Fortschritte in Doliche: Die Grabungsarbeiten 2024

Vom 29.07.2024 bis zum 15.09.2024 fanden auch in diesem Jahr wieder Grabungen in Doliche in der Südosttürkei statt. Ziel der Arbeiten war es zum einen, die Erforschung des römischen Stadtzentrums im Südosten des antiken Stadtgebiets fortzusetzen. Dabei stand vor allem die Untersuchung des monumentalen Tempels aus dem 2. Jh. n. Chr. und des Stadtarchivs im Mittelpunkt. Zum anderen wurden die Arbeiten im Bereich der Hangkirche von Doliche, einer frühchristlichen Basilika aus dem 4. Jh. n. Chr., fortgesetzt. Insgesamt haben wir 12 Grabungsschnitte mit einer Fläche von insgesamt 285 m2 untersucht. Parallel dazu sind tausende von Funden bearbeitet worden. 39 Studierende und SpezialistInnen sowie 21 türkische Hilfskräfte waren daran beteiligt.

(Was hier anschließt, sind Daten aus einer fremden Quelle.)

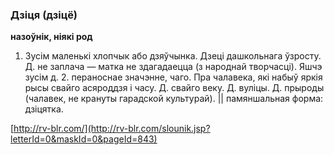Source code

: ### Дзіця (дзіцё)
**назоўнік, ніякі род**

1. Зусім маленькі хлопчык або дзяўчынка. Дзеці дашкольнага ўзросту. Д. не заплача — матка не здагадаецца (з народнай творчасці). Яшчэ зусім д. 2. пераноснае значэнне, чаго. Пра чалавека, які набыў яркія рысы свайго асяроддзя і часу. Д. свайго веку. Д. вуліцы. Д. прыроды (чалавек, не крануты гарадской культурай). || памяншальная форма: дзіцятка.

<a rel="author">[http://rv-blr.com/](http://rv-blr.com/slounik.jsp?letterId=0&maskId=0&pageId=843)</a>
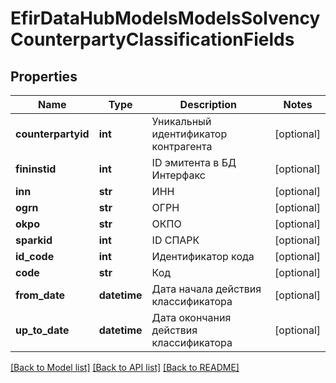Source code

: # EfirDataHubModelsModelsSolvencyCounterpartyClassificationFields

## Properties
Name | Type | Description | Notes
------------ | ------------- | ------------- | -------------
**counterpartyid** | **int** | Уникальный идентификатор контрагента | [optional] 
**fininstid** | **int** | ID эмитента в БД Интерфакс | [optional] 
**inn** | **str** | ИНН | [optional] 
**ogrn** | **str** | ОГРН | [optional] 
**okpo** | **str** | ОКПО | [optional] 
**sparkid** | **int** | ID СПАРК | [optional] 
**id_code** | **int** | Идентификатор кода | [optional] 
**code** | **str** | Код | [optional] 
**from_date** | **datetime** | Дата начала действия классификатора | [optional] 
**up_to_date** | **datetime** | Дата окончания действия классификатора | [optional] 

[[Back to Model list]](../README.md#documentation-for-models) [[Back to API list]](../README.md#documentation-for-api-endpoints) [[Back to README]](../README.md)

Möglich war dies dank der Unterstützung durch die Deutsche Forschungsgemeinschaft, die Carl Humann-Stiftung, die Universität Pisa, die Universität Münster und nicht zuletzt auch dank des Historisch-Archäologischen Freundeskreises, der die Arbeiten mit 4.000 Euro unterstützt hat. Die Förderung durch den Freundeskreis ist von besonderer Bedeutung, weil sie es ermöglicht, die Infrastruktur und Ausrüstung des Projektes zu stärken und es zukunftsfähig zu machen. Dafür möchte ich mich herzlich bei Ihnen bedanken.

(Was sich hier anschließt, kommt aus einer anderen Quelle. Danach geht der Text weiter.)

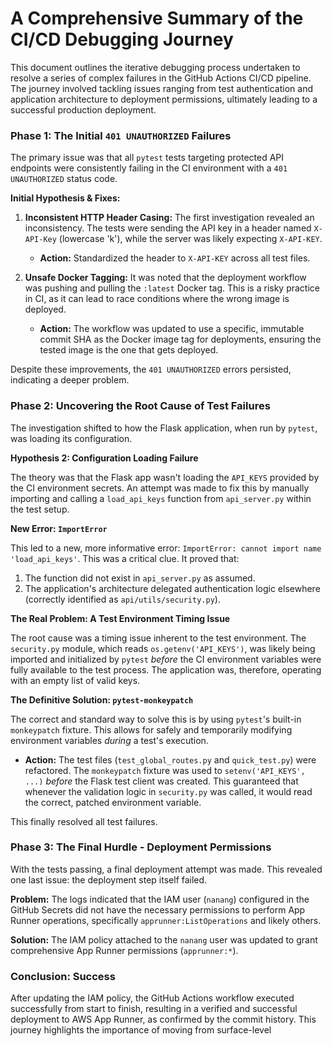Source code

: # A Comprehensive Summary of the CI/CD Debugging Journey

This document outlines the iterative debugging process undertaken to resolve a series of complex failures in the GitHub Actions CI/CD pipeline. The journey involved tackling issues ranging from test authentication and application architecture to deployment permissions, ultimately leading to a successful production deployment.

### Phase 1: The Initial `401 UNAUTHORIZED` Failures

The primary issue was that all `pytest` tests targeting protected API endpoints were consistently failing in the CI environment with a `401 UNAUTHORIZED` status code.

**Initial Hypothesis & Fixes:**

1.  **Inconsistent HTTP Header Casing:** The first investigation revealed an inconsistency. The tests were sending the API key in a header named `X-API-Key` (lowercase 'k'), while the server was likely expecting `X-API-KEY`.
    *   **Action:** Standardized the header to `X-API-KEY` across all test files.

2.  **Unsafe Docker Tagging:** It was noted that the deployment workflow was pushing and pulling the `:latest` Docker tag. This is a risky practice in CI, as it can lead to race conditions where the wrong image is deployed.
    *   **Action:** The workflow was updated to use a specific, immutable commit SHA as the Docker image tag for deployments, ensuring the tested image is the one that gets deployed.

Despite these improvements, the `401 UNAUTHORIZED` errors persisted, indicating a deeper problem.

### Phase 2: Uncovering the Root Cause of Test Failures

The investigation shifted to how the Flask application, when run by `pytest`, was loading its configuration.

**Hypothesis 2: Configuration Loading Failure**

The theory was that the Flask app wasn't loading the `API_KEYS` provided by the CI environment secrets. An attempt was made to fix this by manually importing and calling a `load_api_keys` function from `api_server.py` within the test setup.

**New Error: `ImportError`**

This led to a new, more informative error: `ImportError: cannot import name 'load_api_keys'`. This was a critical clue. It proved that:
1.  The function did not exist in `api_server.py` as assumed.
2.  The application's architecture delegated authentication logic elsewhere (correctly identified as `api/utils/security.py`).

**The Real Problem: A Test Environment Timing Issue**

The root cause was a timing issue inherent to the test environment. The `security.py` module, which reads `os.getenv('API_KEYS')`, was likely being imported and initialized by `pytest` *before* the CI environment variables were fully available to the test process. The application was, therefore, operating with an empty list of valid keys.

**The Definitive Solution: `pytest-monkeypatch`**

The correct and standard way to solve this is by using `pytest`'s built-in `monkeypatch` fixture. This allows for safely and temporarily modifying environment variables *during* a test's execution.

*   **Action:** The test files (`test_global_routes.py` and `quick_test.py`) were refactored. The `monkeypatch` fixture was used to `setenv('API_KEYS', ...)` *before* the Flask test client was created. This guaranteed that whenever the validation logic in `security.py` was called, it would read the correct, patched environment variable.

This finally resolved all test failures.

### Phase 3: The Final Hurdle - Deployment Permissions

With the tests passing, a final deployment attempt was made. This revealed one last issue: the deployment step itself failed.

**Problem:** The logs indicated that the IAM user (`nanang`) configured in the GitHub Secrets did not have the necessary permissions to perform App Runner operations, specifically `apprunner:ListOperations` and likely others.

**Solution:** The IAM policy attached to the `nanang` user was updated to grant comprehensive App Runner permissions (`apprunner:*`).

### Conclusion: Success

After updating the IAM policy, the GitHub Actions workflow executed successfully from start to finish, resulting in a verified and successful deployment to AWS App Runner, as confirmed by the commit history. This journey highlights the importance of moving from surface-level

1. Die Arbeiten im Bereich des römischen Tempels

Im Jahr 2021 waren westlich der Thermenanlage im Stadtzentrum von Doliche Teile eines monumentalen Tempels aus der römischen Kaiserzeit entdeckt worden, dessen Erforschung sich in den Jahren 2022 und 2023 fortsetzte. Es handelt sich um eine der bedeutendsten Entdeckungen in Doliche. Der Tempel zeichnet sich nicht nur durch seine Größe, sondern auch durch seine ungewöhnliche Architektur aus, insbesondere durch eine große Apsis im Westen der Cella. Leider wurde der Bau nach seiner Zerstörung fast vollständig abgetragen, so dass in den meisten Bereichen nur noch die Fundamentgräben zu erkennen sind. Dennoch ist es nach Abschluss der diesjährigen Arbeiten möglich, den Tempel weitgehend zu rekonstruieren. Im Fokus stand die Untersuchung der westlichen Apsis, der südöstlichen Ecke sowie der Front des Baus.

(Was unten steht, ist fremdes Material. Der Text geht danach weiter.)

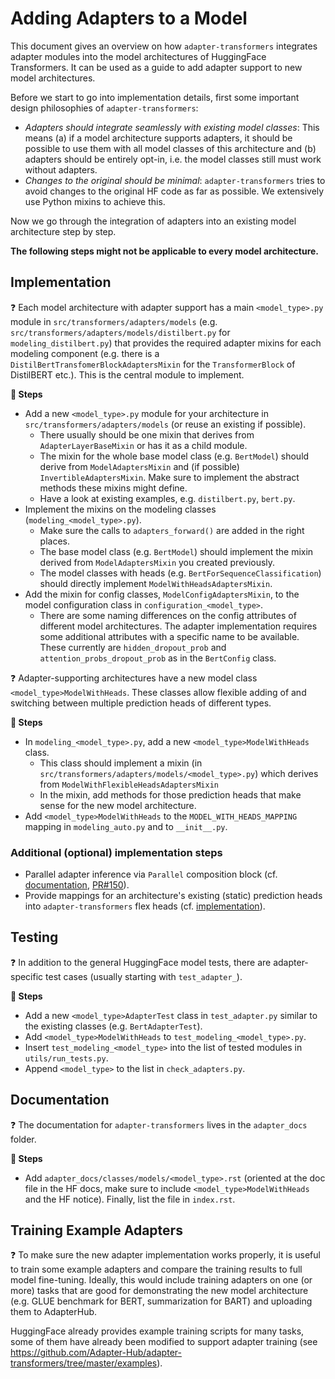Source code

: # Adding Adapters to a Model

This document gives an overview on how `adapter-transformers` integrates adapter modules into the model architectures of HuggingFace Transformers.
It can be used as a guide to add adapter support to new model architectures.

Before we start to go into implementation details, first some important design philosophies of `adapter-transformers`:

- _Adapters should integrate seamlessly with existing model classes_: This means (a) if a model architecture supports adapters, it should be possible to use them with all model classes of this architecture and (b) adapters should be entirely opt-in, i.e. the model classes still must work without adapters.
- _Changes to the original should be minimal_: `adapter-transformers` tries to avoid changes to the original HF code as far as possible. We extensively use Python mixins to achieve this.

Now we go through the integration of adapters into an existing model architecture step by step.

**The following steps might not be applicable to every model architecture.**

## Implementation

❓ Each model architecture with adapter support has a main `<model_type>.py` module in `src/transformers/adapters/models` (e.g. `src/transformers/adapters/models/distilbert.py` for `modeling_distilbert.py`) that provides the required adapter mixins for each modeling component (e.g. there is a `DistilBertTransfomerBlockAdaptersMixin` for the `TransformerBlock` of DistilBERT etc.).
This is the central module to implement.

**📝 Steps**

- Add a new `<model_type>.py` module for your architecture in `src/transformers/adapters/models` (or reuse an existing if possible).
    - There usually should be one mixin that derives from `AdapterLayerBaseMixin` or has it as a child module.
    - The mixin for the whole base model class (e.g. `BertModel`) should derive from `ModelAdaptersMixin` and (if possible) `InvertibleAdaptersMixin`. Make sure to implement the abstract methods these mixins might define.
    - Have a look at existing examples, e.g. `distilbert.py`, `bert.py`.
- Implement the mixins on the modeling classes (`modeling_<model_type>.py`).
    - Make sure the calls to `adapters_forward()` are added in the right places.
    - The base model class (e.g. `BertModel`) should implement the mixin derived from `ModelAdaptersMixin` you created previously.
    - The model classes with heads (e.g. `BertForSequenceClassification`) should directly implement `ModelWithHeadsAdaptersMixin`.
- Add the mixin for config classes, `ModelConfigAdaptersMixin`, to the model configuration class in `configuration_<model_type>`.
    - There are some naming differences on the config attributes of different model architectures. The adapter implementation requires some additional attributes with a specific name to be available. These currently are `hidden_dropout_prob` and `attention_probs_dropout_prob` as in the `BertConfig` class.

❓ Adapter-supporting architectures have a new model class `<model_type>ModelWithHeads`.
These classes allow flexible adding of and switching between multiple prediction heads of different types.

**📝 Steps**

- In `modeling_<model_type>.py`, add a new `<model_type>ModelWithHeads` class.
    - This class should implement a mixin (in `src/transformers/adapters/models/<model_type>.py`) which derives from `ModelWithFlexibleHeadsAdaptersMixin`
    - In the mixin, add methods for those prediction heads that make sense for the new model architecture.
- Add `<model_type>ModelWithHeads` to the `MODEL_WITH_HEADS_MAPPING` mapping in `modeling_auto.py` and to `__init__.py`.

### Additional (optional) implementation steps

- Parallel adapter inference via `Parallel` composition block (cf. [documentation](https://docs.adapterhub.ml/adapter_composition.html#parallel), [PR#150](https://github.com/Adapter-Hub/adapter-transformers/pull/150)).
- Provide mappings for an architecture's existing (static) prediction heads into `adapter-transformers` flex heads (cf. [implementation](https://github.com/Adapter-Hub/adapter-transformers/blob/master/src/transformers/adapters/head_utils.py#L8)).

## Testing

❓ In addition to the general HuggingFace model tests, there are adapter-specific test cases (usually starting with `test_adapter_`).

**📝 Steps**

- Add a new `<model_type>AdapterTest` class in `test_adapter.py` similar to the existing classes (e.g. `BertAdapterTest`).
- Add `<model_type>ModelWithHeads` to `test_modeling_<model_type>.py`.
- Insert `test_modeling_<model_type>` into the list of tested modules in `utils/run_tests.py`.
- Append `<model_type>` to the list in `check_adapters.py`.

## Documentation

❓ The documentation for `adapter-transformers` lives in the `adapter_docs` folder.

**📝 Steps**

- Add `adapter_docs/classes/models/<model_type>.rst` (oriented at the doc file in the HF docs, make sure to include `<model_type>ModelWithHeads` and the HF notice). 
Finally, list the file in `index.rst`.

## Training Example Adapters

❓ To make sure the new adapter implementation works properly, it is useful to train some example adapters and compare the training results to full model fine-tuning. Ideally, this would include training adapters on one (or more) tasks that are good for demonstrating the new model architecture (e.g. GLUE benchmark for BERT, summarization for BART) and uploading them to AdapterHub.

HuggingFace already provides example training scripts for many tasks, some of them have already been modified to support adapter training (see https://github.com/Adapter-Hub/adapter-transformers/tree/master/examples).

Freilegung der westlichen Apsis

Mit der Ausgrabung des westlichen Teils der Apsis, die den Tempel nach Westen abschloss, ist nun die Westseite des Gebäudes ausgegraben. In dem neuen Schnitt wurde die Felskante freigelegt, die auch als Rückwand des Tempels diente. Sie ist leicht geschwungen und nimmt damit die Krümmung der Apsis auf. Überraschenderweise sind auch noch zwei schmale Quader erhalten, die auf der Felskante stehen und zum aufgehenden Abschnitt der Rückwand gehören.

Der Innenbereich der Apsis war durch großflächige Raubgrabungen dagegen nahezu vollständig zerstört. Vom originalen Fußboden der Apsis sind keine Spuren sichtbar. Die Freilegung einer mittelalterlichen Mauer, die die Apsis in zwei Hälften teilte, lieferte jedoch wichtige Hinweise auf eine spätere Nachnutzung. Auch eine wiederverwendete Säulenbasis auf einem Postament deutet darauf hin, dass die Apsis im Mittelalter eine neue Funktion erhielt.

Interessant war ein fundreicher Bereich hinter der Apsis. Hier, knapp unter der Oberfläche, konnten große Mengen späthellenistischer und frühkaiserzeitlicher Keramik geborgen werden. Diese Funde stehen in Verbindung mit den Überresten eines älteren Gebäudes, das offenbar beim Bau des Tempels zerstört wurde. Solche Entdeckungen eröffnen neue Perspektiven auf die Entwicklung des Stadtzentrums von Doliche.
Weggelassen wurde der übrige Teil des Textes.